Where a line below includes the word "Bean", copy that line.

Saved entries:
== Segment start ==
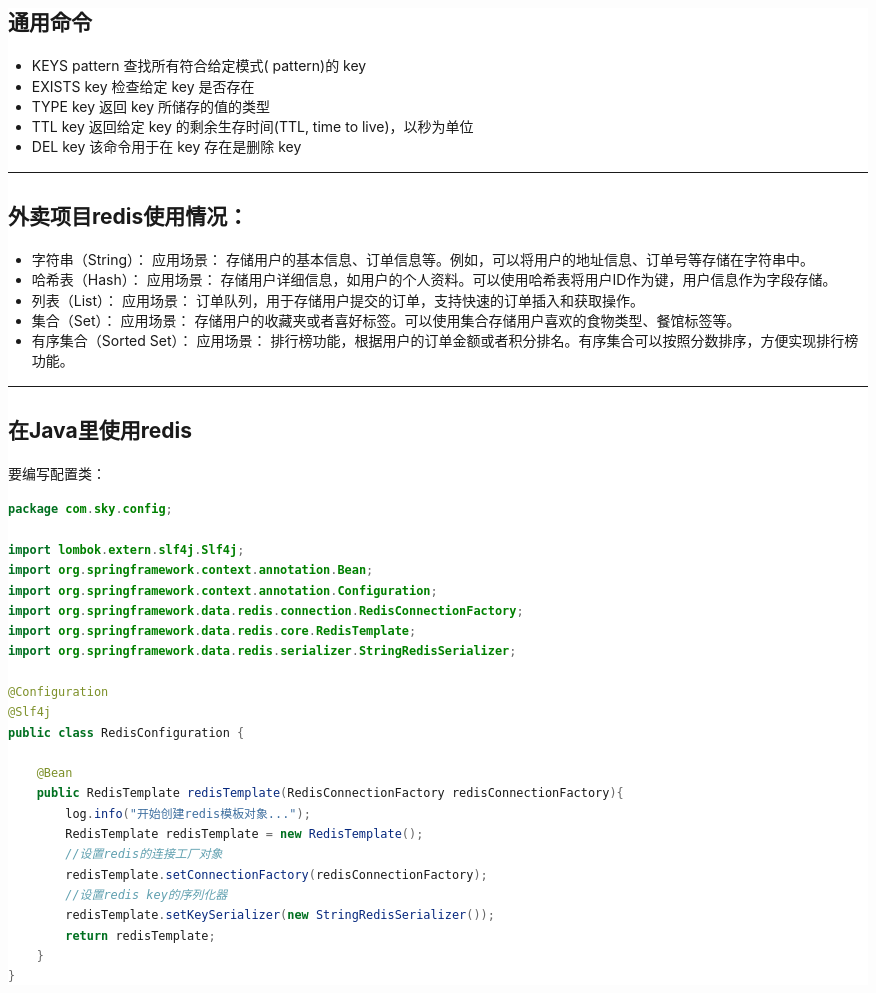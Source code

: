 ## 通用命令
- KEYS pattern 查找所有符合给定模式( pattern)的 key
- EXISTS key 检查给定 key 是否存在
- TYPE key 返回 key 所储存的值的类型
- TTL key 返回给定 key 的剩余生存时间(TTL, time to live)，以秒为单位
- DEL key 该命令用于在 key 存在是删除 key


---

## 外卖项目redis使用情况：

- 字符串（String）：
应用场景： 存储用户的基本信息、订单信息等。例如，可以将用户的地址信息、订单号等存储在字符串中。
- 哈希表（Hash）：
应用场景： 存储用户详细信息，如用户的个人资料。可以使用哈希表将用户ID作为键，用户信息作为字段存储。
- 列表（List）：
应用场景： 订单队列，用于存储用户提交的订单，支持快速的订单插入和获取操作。
- 集合（Set）：
应用场景： 存储用户的收藏夹或者喜好标签。可以使用集合存储用户喜欢的食物类型、餐馆标签等。
- 有序集合（Sorted Set）：
应用场景： 排行榜功能，根据用户的订单金额或者积分排名。有序集合可以按照分数排序，方便实现排行榜功能。

---

## 在Java里使用redis

要编写配置类：
```java
package com.sky.config;

import lombok.extern.slf4j.Slf4j;
import org.springframework.context.annotation.Bean;
import org.springframework.context.annotation.Configuration;
import org.springframework.data.redis.connection.RedisConnectionFactory;
import org.springframework.data.redis.core.RedisTemplate;
import org.springframework.data.redis.serializer.StringRedisSerializer;

@Configuration
@Slf4j
public class RedisConfiguration {

    @Bean
    public RedisTemplate redisTemplate(RedisConnectionFactory redisConnectionFactory){
        log.info("开始创建redis模板对象...");
        RedisTemplate redisTemplate = new RedisTemplate();
        //设置redis的连接工厂对象
        redisTemplate.setConnectionFactory(redisConnectionFactory);
        //设置redis key的序列化器
        redisTemplate.setKeySerializer(new StringRedisSerializer());
        return redisTemplate;
    }
}
```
== Segment end ==
(Result below):
import org.springframework.context.annotation.Bean;
    @Bean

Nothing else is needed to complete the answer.